UnifiedScorer -- Merged Scoring Pipeline
Source: byoc_agent/unified_scorer.py
Rules: byoc_agent/unified_rules.yaml (v1)
The UnifiedScorer merges health scoring and risk analysis into a single weighted pipeline. It replaces running cluster_risk_analyzer.py and health_scorer.py separately, providing one authoritative score per cluster.
Formula
Overall Score = metrics_score * 0.60 + alerts_score * 0.25 + tier_adjusted_score * 0.15
Component Breakdown
| Component | Weight | Description |
|---|---|---|
metrics_score | 60% | Weighted average of 15 metric dimensions (each scored 0-100) |
alerts_score | 25% | Score based on firing alert count in 7 days |
tier_adjusted_score | 15% | Amplifies issues for important customers |
Alert Scoring Bands
| Max Alerts (7d) | Score |
|---|---|
| 0 | 100 |
| 3 | 80 |
| 10 | 50 |
| 20 | 20 |
| 20+ | 0 |
Tier Multipliers
Tier multipliers amplify the penalty for important customers. A multiplier of 1.3 means a Tier A customer with a base gap of 20 points gets a 26-point gap instead.
| Tier | Multiplier |
|---|---|
| S | 1.5 |
| A | 1.3 |
| B | 1.0 (default) |
The tier-adjusted score formula:
base = (metrics * 0.60 + alerts * 0.25) / 0.85
tier_adjusted = max(0, 100 - (100 - base) * multiplier)
Classification
| Classification | Min Score |
|---|---|
| Healthy | 80 |
| Warning | 50 |
| Critical | 0 (below 50) |
Pipeline Steps
- Fetch metrics -- Gauge metrics, counter metrics (MAX-MIN delta), data size 7d ago, cluster enrichment data.

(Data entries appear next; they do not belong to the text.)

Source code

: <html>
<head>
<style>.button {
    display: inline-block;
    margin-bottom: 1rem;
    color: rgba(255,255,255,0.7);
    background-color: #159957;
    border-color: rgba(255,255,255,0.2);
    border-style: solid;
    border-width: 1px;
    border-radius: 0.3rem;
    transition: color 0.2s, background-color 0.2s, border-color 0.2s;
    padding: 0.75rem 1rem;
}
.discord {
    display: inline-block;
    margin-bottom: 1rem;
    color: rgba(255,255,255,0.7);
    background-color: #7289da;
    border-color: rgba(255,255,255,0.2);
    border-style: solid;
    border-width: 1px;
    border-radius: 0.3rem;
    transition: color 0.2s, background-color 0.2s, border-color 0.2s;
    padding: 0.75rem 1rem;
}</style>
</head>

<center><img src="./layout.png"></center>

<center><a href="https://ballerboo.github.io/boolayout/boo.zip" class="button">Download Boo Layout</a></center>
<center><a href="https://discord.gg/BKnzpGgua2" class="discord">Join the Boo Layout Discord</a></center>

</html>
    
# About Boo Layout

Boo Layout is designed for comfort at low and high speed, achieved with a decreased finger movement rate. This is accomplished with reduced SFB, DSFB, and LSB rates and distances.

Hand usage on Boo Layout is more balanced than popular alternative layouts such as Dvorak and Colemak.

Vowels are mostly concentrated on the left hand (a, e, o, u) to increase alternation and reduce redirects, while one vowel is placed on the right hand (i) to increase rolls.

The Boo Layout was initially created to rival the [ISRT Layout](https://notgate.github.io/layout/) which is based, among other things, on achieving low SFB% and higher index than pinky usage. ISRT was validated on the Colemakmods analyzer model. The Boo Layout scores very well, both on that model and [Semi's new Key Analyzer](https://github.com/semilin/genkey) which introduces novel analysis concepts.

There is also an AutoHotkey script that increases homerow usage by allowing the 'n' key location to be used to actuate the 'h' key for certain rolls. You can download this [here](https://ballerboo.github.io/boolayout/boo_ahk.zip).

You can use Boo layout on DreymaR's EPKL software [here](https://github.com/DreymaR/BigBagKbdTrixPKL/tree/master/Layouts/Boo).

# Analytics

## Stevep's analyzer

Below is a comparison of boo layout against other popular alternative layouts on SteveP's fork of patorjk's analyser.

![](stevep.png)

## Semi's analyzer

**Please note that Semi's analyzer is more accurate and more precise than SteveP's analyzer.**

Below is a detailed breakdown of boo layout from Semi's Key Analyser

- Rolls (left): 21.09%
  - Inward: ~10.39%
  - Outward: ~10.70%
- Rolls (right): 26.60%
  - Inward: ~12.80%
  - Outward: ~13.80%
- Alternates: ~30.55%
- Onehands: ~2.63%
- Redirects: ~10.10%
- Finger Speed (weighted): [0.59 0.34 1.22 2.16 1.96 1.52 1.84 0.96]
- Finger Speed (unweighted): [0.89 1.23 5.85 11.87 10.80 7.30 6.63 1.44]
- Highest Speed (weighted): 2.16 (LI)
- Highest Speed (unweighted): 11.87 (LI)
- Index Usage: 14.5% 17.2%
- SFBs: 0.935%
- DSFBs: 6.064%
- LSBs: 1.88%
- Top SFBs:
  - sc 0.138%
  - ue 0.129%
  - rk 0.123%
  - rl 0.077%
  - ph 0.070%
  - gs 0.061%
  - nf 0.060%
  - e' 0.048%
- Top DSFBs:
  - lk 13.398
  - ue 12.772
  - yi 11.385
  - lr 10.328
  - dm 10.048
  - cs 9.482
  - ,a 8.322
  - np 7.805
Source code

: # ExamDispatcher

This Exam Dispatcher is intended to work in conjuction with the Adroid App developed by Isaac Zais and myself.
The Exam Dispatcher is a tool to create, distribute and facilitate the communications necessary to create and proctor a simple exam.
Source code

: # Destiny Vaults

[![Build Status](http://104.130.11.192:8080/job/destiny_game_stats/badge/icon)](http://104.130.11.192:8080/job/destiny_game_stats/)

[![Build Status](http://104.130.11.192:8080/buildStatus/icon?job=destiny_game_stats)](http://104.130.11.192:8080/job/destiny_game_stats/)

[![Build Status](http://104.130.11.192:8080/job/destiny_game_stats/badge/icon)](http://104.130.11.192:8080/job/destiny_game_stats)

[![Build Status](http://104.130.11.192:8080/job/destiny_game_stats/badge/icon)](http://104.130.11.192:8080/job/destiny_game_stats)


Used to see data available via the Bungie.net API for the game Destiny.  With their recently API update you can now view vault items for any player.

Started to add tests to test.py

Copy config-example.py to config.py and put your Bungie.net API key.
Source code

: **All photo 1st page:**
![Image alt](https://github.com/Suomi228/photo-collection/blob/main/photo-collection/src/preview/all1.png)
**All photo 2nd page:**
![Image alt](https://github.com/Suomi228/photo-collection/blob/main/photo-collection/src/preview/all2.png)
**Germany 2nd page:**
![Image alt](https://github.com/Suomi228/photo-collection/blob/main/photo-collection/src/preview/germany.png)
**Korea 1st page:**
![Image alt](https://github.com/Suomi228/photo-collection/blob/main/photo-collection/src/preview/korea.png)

- Fetch alerts -- Firing alert counts per cluster from
lark_alerts(7-day window). - Fetch customer tiers -- Tier mapping from
dim_customer_profile. - Score each cluster -- 15 metric dimensions scored via linear interpolation, then weighted.
- Classify -- Apply classification bands.
- Identify AI investigation candidates -- Bottom 20 clusters or score < 30, whichever is fewer.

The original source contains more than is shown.